12. An apparatus according to claim 9, comprising a storage facility for storing the at least a part of the bottom liquid or the purified liquid upstream of the evaporator.

13. An apparatus according to claim 9, comprising means for regulating the dispatching of the at least a part of the bottom liquid or the purified liquid to the evaporator as a function of the ambient temperature.

14. An apparatus for the separation of a gas stream comprising a scrubbing apparatus according to one of claim 9, a compressor and an apparatus for separation by distillation and/or partial condensation connected to the scrubbing apparatus in order to separate the gas enriched in CO.sub.2 forming a fluid product enriched in CO.sub.2 with respect to the gas, a means for sending the cooled water flow to cool the compressor, the compressor being a compressor: i) of the gas stream upstream of the tower or ii) of the gas enriched in CO.sub.2 withdrawn at the top of the tower or iii) of a product enriched in CO.sub.2 produced by partial condensation and/or distillation of the gas enriched in CO.sub.2 withdrawn at the top of the tower.

Description

BRIEF DESCRIPTION OF THE DRAWINGS

[0047] For a further understanding of the nature and objects for the present invention, reference should be made to the following detailed description, taken in conjunction with the accompanying drawings, in which like elements are given the same or analogous reference numbers and wherein:

[0048] FIG. 1 illustrates a process according to the invention.
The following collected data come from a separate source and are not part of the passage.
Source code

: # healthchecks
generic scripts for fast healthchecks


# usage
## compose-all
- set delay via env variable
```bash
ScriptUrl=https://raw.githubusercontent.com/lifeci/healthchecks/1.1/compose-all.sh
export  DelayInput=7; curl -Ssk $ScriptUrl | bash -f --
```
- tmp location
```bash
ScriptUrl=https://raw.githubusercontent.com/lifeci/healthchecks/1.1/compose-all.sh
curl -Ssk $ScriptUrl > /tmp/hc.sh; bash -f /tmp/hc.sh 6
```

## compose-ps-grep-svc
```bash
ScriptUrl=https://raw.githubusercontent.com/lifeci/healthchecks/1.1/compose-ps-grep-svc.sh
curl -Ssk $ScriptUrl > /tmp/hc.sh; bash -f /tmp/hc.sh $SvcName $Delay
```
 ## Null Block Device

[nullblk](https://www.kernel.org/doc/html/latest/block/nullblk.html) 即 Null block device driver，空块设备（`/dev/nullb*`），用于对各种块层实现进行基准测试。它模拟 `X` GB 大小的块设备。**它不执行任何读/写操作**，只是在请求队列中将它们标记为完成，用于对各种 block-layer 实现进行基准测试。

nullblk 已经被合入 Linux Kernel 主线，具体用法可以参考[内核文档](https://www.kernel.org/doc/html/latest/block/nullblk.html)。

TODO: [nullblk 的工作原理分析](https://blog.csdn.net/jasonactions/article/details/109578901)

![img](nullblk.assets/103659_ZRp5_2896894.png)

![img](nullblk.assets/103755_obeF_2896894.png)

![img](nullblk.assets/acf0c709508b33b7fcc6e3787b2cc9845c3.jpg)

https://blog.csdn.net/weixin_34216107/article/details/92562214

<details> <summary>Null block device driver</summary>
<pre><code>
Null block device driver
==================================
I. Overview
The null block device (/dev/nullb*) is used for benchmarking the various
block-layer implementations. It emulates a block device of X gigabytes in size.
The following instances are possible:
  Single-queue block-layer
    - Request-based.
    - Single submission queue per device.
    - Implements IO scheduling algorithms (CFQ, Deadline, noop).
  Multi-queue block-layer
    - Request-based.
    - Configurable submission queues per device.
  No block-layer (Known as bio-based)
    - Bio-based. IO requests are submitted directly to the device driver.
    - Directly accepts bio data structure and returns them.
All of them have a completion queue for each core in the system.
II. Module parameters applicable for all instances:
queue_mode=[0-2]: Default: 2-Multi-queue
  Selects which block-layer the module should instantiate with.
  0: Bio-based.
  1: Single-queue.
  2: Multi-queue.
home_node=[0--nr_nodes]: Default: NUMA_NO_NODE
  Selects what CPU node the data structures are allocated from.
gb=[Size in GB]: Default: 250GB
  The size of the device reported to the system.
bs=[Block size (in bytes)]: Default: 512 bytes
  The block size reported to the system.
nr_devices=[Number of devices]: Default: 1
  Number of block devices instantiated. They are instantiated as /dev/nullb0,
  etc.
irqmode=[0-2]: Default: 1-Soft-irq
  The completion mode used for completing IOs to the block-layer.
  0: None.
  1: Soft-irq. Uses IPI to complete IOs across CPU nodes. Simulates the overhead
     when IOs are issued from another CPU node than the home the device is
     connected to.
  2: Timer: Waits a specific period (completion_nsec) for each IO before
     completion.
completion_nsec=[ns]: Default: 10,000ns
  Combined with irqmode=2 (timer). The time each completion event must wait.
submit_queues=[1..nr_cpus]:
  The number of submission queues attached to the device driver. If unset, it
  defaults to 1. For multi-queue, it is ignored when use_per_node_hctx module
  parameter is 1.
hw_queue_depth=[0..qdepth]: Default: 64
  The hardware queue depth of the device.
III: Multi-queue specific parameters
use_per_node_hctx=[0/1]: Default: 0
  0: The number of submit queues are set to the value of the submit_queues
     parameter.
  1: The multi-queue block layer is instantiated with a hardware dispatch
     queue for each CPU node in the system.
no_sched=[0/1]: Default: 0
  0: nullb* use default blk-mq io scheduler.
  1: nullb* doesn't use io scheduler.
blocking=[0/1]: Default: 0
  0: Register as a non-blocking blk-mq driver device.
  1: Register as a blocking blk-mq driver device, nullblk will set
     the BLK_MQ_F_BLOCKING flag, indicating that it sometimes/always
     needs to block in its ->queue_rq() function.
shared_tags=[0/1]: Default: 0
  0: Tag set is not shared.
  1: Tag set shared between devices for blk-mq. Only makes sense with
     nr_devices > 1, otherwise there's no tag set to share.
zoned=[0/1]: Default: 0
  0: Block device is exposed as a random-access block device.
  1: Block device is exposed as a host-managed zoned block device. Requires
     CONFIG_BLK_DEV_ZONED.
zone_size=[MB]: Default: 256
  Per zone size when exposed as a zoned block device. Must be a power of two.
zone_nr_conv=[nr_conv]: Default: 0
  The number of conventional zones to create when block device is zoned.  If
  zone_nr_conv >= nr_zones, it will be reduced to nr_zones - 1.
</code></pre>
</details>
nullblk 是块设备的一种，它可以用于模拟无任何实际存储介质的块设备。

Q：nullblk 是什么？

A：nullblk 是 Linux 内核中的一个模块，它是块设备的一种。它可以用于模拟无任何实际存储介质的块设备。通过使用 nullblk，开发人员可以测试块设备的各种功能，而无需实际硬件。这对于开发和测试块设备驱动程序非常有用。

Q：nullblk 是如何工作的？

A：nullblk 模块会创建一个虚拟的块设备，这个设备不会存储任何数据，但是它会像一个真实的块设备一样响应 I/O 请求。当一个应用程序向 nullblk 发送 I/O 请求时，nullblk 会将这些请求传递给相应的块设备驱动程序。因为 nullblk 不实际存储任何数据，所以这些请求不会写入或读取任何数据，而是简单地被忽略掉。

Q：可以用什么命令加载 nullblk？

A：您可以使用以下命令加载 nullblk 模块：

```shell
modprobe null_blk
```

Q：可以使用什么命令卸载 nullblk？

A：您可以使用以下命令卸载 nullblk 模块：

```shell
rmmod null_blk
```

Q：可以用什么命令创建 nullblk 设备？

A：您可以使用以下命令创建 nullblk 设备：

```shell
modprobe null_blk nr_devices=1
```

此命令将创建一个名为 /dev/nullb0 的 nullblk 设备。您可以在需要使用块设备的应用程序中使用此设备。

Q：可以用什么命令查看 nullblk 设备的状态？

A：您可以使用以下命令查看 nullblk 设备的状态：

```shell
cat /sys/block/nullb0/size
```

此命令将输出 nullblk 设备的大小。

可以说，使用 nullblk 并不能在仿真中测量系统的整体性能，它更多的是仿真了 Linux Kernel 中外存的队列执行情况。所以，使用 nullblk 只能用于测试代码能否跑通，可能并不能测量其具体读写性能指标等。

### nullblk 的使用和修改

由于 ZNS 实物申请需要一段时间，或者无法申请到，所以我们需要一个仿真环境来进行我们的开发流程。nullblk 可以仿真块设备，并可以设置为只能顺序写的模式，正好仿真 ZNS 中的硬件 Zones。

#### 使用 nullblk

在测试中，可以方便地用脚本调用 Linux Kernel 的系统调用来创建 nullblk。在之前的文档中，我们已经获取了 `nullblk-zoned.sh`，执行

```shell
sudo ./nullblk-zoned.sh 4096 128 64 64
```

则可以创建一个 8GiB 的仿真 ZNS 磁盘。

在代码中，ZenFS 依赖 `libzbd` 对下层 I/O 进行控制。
DETAILED DESCRIPTION OF PREFERRED EMBODIMENTS

[0049] FIG. 1 shows a scrubbing process in which a gas 1 produced by combustion preferably contains at least 15 mol % of carbon dioxide, water, nitrogen and/or oxygen and/or argon and SOx and/or NOx and/or suspended matter, such as dust.

[0050] In this process of scrubbing a gas stream, liquid 7 from the scrubbing tower K is vaporized in the exchanger E1 in order to cool ambient air 19 which is subsequently used to cool water 25, producing cooling water 27 to be used upstream or downstream of the scrubbing process.

[0051] The hot combustion gas 1 is sent to a scrubbing tower K fed at the top by a flow of water 3 recovered in the bottom of the same tower and to which, if need be, caustic soda 2 is added. The gas 5, cooled and scrubbed from the SOx and/or NOx and/or suspended matter (dust), exits at the top of the tower. The scrubbing can be carried out at atmospheric pressure or else at a greater pressure, for example at least equal to 2 bar abs.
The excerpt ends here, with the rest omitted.